** Information provided follows **

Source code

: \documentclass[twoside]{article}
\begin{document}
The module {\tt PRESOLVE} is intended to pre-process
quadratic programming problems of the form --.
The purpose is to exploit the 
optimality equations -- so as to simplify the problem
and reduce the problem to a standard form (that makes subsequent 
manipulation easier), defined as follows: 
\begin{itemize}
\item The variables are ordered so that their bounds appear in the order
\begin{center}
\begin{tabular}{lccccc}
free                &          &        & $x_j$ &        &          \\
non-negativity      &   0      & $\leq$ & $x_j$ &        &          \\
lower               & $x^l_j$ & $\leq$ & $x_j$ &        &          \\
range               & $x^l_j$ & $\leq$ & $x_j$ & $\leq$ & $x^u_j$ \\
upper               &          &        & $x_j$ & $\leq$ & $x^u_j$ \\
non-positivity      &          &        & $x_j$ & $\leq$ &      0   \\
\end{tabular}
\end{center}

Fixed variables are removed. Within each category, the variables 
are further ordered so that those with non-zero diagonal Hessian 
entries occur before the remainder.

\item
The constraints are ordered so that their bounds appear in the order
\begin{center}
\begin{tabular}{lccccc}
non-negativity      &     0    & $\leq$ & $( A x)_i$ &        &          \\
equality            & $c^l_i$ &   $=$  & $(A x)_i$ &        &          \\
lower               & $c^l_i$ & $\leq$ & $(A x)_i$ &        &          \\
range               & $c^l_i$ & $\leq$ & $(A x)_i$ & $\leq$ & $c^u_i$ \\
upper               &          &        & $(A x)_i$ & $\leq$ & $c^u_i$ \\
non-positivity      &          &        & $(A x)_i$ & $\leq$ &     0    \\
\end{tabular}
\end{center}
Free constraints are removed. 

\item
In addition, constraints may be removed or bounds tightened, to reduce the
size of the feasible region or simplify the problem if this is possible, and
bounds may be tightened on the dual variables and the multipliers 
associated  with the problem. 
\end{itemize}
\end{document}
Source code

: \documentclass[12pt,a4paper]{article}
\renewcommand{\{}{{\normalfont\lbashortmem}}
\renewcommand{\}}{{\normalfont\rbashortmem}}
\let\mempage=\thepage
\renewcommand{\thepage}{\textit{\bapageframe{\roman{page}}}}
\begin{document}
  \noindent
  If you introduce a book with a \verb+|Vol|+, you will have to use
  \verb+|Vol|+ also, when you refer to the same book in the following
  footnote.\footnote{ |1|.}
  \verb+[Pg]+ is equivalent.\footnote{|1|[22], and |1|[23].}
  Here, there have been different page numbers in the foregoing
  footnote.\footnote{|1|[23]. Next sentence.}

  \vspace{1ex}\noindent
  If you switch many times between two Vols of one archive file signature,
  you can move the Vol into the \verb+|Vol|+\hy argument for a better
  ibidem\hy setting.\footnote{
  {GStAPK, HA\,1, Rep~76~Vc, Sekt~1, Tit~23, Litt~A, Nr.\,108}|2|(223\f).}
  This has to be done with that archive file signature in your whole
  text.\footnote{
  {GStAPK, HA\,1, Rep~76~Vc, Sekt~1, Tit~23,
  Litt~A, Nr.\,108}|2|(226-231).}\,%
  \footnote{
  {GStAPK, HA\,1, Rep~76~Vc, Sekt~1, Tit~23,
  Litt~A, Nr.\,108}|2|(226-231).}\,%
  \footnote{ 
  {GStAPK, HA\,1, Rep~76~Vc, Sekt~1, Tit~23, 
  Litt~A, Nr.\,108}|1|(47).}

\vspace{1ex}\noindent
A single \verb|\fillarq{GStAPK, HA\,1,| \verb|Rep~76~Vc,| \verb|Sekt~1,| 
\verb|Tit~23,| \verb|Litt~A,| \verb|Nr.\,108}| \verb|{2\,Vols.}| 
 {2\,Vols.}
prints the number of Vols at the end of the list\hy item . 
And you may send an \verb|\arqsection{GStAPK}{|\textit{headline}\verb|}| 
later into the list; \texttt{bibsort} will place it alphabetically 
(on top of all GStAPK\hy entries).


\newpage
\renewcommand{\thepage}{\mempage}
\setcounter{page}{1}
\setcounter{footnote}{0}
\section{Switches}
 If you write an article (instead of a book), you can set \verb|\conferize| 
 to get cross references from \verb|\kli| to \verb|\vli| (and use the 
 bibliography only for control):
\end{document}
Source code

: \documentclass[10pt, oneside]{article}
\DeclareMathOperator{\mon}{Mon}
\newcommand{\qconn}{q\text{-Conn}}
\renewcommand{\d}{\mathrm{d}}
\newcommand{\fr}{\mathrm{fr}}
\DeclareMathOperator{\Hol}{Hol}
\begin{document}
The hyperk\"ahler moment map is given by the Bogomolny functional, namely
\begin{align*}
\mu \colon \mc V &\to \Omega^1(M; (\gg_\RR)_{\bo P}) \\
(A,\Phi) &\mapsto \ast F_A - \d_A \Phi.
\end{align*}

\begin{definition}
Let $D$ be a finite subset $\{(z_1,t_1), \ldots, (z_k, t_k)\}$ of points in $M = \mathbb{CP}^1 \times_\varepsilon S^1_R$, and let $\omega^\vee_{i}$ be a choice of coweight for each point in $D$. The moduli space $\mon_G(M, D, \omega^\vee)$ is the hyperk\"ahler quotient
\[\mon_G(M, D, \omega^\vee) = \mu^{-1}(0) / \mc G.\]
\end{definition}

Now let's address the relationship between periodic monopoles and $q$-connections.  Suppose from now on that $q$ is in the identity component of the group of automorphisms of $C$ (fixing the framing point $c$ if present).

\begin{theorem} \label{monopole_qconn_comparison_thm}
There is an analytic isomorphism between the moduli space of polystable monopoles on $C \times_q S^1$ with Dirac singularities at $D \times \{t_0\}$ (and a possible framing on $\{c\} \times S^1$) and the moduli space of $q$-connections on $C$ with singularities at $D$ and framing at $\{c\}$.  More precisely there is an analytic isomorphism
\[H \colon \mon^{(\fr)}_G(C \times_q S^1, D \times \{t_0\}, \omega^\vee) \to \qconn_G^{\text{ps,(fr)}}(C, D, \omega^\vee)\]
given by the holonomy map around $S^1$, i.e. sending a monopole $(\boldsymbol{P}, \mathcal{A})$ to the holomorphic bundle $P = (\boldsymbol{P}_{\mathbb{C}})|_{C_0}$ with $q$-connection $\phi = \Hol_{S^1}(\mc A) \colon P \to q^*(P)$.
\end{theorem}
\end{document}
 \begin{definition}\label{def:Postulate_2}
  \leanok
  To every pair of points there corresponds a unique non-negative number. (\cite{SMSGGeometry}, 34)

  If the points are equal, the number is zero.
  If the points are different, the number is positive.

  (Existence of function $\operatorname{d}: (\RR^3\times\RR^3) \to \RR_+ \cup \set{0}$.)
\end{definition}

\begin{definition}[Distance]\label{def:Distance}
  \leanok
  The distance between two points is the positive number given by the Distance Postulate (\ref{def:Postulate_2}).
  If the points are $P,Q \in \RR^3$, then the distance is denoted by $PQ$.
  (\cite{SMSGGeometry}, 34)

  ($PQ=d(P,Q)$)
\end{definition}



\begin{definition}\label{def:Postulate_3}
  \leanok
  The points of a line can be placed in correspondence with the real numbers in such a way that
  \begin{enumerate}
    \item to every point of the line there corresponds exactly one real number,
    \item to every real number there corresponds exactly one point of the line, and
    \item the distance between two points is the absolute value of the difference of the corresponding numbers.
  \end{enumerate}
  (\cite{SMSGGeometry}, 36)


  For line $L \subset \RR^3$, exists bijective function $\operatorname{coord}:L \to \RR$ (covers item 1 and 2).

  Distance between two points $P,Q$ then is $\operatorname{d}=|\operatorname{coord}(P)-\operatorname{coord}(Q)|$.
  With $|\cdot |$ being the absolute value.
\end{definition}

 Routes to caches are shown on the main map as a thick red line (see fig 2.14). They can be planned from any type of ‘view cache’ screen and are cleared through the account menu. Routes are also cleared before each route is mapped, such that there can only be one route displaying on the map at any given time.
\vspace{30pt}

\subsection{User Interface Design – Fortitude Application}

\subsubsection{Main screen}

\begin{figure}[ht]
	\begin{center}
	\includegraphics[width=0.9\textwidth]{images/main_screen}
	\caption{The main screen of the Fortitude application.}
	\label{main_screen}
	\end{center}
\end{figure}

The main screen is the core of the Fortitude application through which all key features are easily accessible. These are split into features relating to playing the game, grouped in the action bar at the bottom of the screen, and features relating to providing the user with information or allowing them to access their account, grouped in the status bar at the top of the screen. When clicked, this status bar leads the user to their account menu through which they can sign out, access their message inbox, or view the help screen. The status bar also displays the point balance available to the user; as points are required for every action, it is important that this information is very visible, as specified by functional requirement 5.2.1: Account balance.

** End of Information provided **

• Task directions: Filter the listing above by the word "book"; copy each line that passes.

• Task output:
  If you introduce a book with a \verb+|Vol|+, you will have to use
  \verb+|Vol|+ also, when you refer to the same book in the following
 If you write an article (instead of a book), you can set \verb|\conferize| 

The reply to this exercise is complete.